§ **RECORDS SUPPLIED**

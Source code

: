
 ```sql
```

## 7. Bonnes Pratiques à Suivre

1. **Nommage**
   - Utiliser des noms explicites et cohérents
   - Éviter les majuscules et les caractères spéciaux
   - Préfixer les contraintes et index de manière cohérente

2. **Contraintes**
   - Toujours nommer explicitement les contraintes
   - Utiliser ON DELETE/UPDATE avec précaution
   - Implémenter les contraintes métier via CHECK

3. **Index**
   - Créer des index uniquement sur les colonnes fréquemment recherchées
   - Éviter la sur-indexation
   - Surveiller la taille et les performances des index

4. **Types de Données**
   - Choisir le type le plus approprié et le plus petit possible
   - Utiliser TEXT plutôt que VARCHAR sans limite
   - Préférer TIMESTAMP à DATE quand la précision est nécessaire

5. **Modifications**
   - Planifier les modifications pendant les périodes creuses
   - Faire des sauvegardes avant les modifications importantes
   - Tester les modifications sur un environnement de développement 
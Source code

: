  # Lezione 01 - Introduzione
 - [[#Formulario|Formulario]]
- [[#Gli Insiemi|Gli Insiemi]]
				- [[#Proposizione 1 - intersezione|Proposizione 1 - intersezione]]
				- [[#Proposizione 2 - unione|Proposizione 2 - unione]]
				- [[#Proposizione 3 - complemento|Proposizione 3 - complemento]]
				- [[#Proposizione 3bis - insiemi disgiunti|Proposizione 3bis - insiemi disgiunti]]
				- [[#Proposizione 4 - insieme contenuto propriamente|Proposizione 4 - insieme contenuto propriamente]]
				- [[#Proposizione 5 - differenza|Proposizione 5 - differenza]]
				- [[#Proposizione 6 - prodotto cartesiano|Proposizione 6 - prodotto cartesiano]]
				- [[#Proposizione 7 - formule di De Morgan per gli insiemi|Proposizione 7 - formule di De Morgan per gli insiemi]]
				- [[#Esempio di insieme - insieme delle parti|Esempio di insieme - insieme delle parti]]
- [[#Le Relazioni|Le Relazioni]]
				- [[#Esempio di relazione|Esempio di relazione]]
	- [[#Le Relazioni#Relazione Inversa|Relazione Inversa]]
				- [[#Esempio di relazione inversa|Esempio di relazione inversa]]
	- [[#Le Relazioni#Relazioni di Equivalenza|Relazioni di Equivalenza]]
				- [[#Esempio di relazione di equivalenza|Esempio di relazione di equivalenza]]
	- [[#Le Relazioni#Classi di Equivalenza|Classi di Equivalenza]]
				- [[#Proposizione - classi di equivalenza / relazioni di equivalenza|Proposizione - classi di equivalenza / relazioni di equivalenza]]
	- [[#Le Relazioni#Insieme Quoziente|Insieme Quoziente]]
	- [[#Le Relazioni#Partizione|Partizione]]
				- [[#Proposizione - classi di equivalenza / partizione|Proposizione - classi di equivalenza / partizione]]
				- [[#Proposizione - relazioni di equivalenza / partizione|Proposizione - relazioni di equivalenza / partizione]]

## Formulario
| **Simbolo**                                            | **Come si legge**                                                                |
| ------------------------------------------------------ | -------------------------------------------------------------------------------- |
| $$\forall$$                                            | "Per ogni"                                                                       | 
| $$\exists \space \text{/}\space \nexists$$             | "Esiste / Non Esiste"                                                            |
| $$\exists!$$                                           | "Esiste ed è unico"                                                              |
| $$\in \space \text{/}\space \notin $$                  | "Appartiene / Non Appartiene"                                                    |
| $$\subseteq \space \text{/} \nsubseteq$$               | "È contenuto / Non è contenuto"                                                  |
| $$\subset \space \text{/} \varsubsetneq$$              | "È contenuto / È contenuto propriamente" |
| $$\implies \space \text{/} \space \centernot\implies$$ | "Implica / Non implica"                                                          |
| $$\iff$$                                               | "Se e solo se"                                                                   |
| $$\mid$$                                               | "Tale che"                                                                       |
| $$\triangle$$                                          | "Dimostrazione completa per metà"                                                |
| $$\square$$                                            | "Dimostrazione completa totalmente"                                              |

§ **WHAT IS NEEDED**
Reproducing the whole listing above is not the task. Copy exactly only the lines from the one with "- Toujours nommer" to the one with "- Utiliser TEXT", both kept.

§ **REPLY**
   - Toujours nommer explicitement les contraintes
   - Utiliser ON DELETE/UPDATE avec précaution
   - Implémenter les contraintes métier via CHECK

3. **Index**
   - Créer des index uniquement sur les colonnes fréquemment recherchées
   - Éviter la sur-indexation
   - Surveiller la taille et les performances des index

4. **Types de Données**
   - Choisir le type le plus approprié et le plus petit possible
   - Utiliser TEXT plutôt que VARCHAR sans limite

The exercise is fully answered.